START SUPPLIED RECORDS

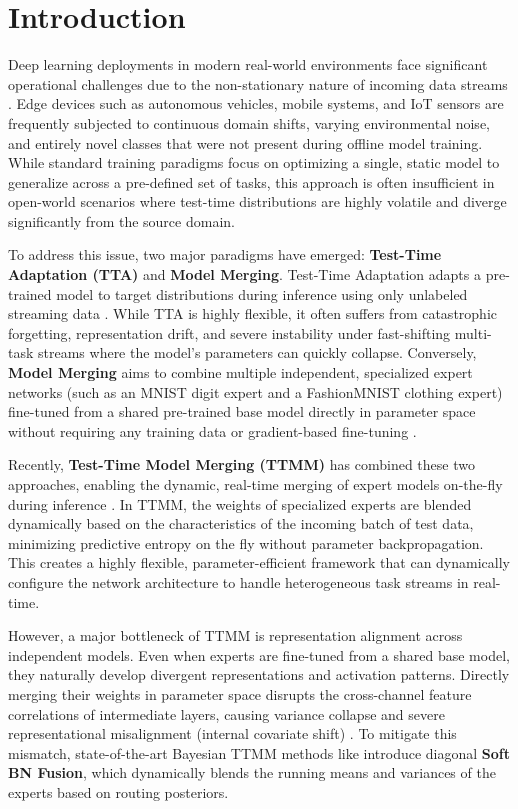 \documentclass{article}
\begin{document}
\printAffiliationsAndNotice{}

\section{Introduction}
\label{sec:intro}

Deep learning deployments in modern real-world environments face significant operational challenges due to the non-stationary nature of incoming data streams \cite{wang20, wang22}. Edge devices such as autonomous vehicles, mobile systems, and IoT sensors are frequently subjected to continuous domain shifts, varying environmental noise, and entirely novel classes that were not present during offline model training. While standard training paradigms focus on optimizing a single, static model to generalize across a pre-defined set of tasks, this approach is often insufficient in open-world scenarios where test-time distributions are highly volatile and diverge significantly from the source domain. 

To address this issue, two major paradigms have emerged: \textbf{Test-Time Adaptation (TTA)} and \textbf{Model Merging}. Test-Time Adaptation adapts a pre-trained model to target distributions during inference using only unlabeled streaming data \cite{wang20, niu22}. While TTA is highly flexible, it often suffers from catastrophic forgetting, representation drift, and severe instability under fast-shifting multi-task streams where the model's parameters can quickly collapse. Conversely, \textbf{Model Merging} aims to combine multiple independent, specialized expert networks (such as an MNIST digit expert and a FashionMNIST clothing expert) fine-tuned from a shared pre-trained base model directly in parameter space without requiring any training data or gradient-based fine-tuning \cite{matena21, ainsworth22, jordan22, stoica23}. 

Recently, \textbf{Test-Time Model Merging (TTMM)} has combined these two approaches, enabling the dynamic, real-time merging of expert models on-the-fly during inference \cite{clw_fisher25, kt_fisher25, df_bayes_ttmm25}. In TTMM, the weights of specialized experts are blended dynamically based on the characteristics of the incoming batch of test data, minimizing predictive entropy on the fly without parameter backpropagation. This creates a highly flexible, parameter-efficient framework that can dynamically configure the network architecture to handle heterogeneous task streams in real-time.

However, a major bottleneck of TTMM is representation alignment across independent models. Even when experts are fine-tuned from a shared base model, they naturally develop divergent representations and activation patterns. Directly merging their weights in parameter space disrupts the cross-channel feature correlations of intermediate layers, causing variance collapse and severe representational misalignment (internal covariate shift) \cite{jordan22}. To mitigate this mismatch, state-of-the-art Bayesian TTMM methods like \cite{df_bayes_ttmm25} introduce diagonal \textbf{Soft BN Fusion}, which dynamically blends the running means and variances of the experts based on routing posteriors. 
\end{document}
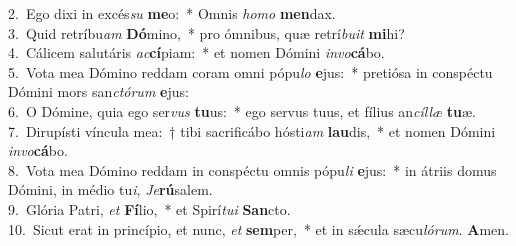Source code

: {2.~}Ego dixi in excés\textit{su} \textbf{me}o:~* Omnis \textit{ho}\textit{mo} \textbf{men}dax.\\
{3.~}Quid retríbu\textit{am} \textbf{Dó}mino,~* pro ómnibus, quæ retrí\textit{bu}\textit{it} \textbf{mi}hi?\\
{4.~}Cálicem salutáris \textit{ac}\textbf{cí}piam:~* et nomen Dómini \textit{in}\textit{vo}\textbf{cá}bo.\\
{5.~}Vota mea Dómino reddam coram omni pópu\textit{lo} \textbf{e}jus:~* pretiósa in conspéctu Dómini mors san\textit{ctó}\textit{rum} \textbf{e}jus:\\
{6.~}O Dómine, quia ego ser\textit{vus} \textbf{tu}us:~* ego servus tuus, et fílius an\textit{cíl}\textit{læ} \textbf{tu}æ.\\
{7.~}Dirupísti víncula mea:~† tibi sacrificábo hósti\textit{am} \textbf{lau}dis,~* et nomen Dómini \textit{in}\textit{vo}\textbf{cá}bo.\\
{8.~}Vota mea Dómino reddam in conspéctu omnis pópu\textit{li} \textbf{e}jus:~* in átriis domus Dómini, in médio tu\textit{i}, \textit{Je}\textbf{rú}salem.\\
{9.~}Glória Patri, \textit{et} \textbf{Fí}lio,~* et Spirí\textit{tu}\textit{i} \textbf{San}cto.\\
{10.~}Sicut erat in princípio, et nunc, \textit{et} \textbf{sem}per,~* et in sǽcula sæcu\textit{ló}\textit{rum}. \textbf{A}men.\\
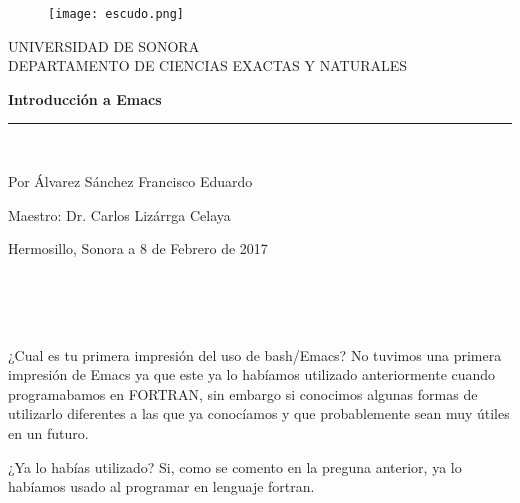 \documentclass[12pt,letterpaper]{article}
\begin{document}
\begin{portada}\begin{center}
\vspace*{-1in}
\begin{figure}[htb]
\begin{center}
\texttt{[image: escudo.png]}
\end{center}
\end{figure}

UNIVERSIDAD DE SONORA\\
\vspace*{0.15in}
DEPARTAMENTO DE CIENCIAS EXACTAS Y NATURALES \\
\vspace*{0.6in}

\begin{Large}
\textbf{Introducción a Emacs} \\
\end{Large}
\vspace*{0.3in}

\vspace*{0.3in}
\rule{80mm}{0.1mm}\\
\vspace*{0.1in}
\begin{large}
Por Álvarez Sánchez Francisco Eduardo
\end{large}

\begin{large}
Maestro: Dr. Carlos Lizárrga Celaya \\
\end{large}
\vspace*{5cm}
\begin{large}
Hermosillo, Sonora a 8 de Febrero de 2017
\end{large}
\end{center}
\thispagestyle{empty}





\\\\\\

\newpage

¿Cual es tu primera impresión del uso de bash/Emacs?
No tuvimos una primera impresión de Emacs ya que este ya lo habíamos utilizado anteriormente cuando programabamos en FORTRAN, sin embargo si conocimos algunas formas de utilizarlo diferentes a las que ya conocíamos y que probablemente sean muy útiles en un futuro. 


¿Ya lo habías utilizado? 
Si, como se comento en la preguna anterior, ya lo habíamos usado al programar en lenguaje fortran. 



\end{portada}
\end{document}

END SUPPLIED RECORDS

- **PROBLEM TO SOLVE**: Set down word for word the lines from the first entry through the line with "Deep learning deployments", both included, omitting pictures.

- **RESPONSE FOR THIS EXERCISE**:
 \documentclass{article}
\begin{document}
\printAffiliationsAndNotice{}

\section{Introduction}
\label{sec:intro}

Deep learning deployments in modern real-world environments face significant operational challenges due to the non-stationary nature of incoming data streams \cite{wang20, wang22}. Edge devices such as autonomous vehicles, mobile systems, and IoT sensors are frequently subjected to continuous domain shifts, varying environmental noise, and entirely novel classes that were not present during offline model training. While standard training paradigms focus on optimizing a single, static model to generalize across a pre-defined set of tasks, this approach is often insufficient in open-world scenarios where test-time distributions are highly volatile and diverge significantly from the source domain. 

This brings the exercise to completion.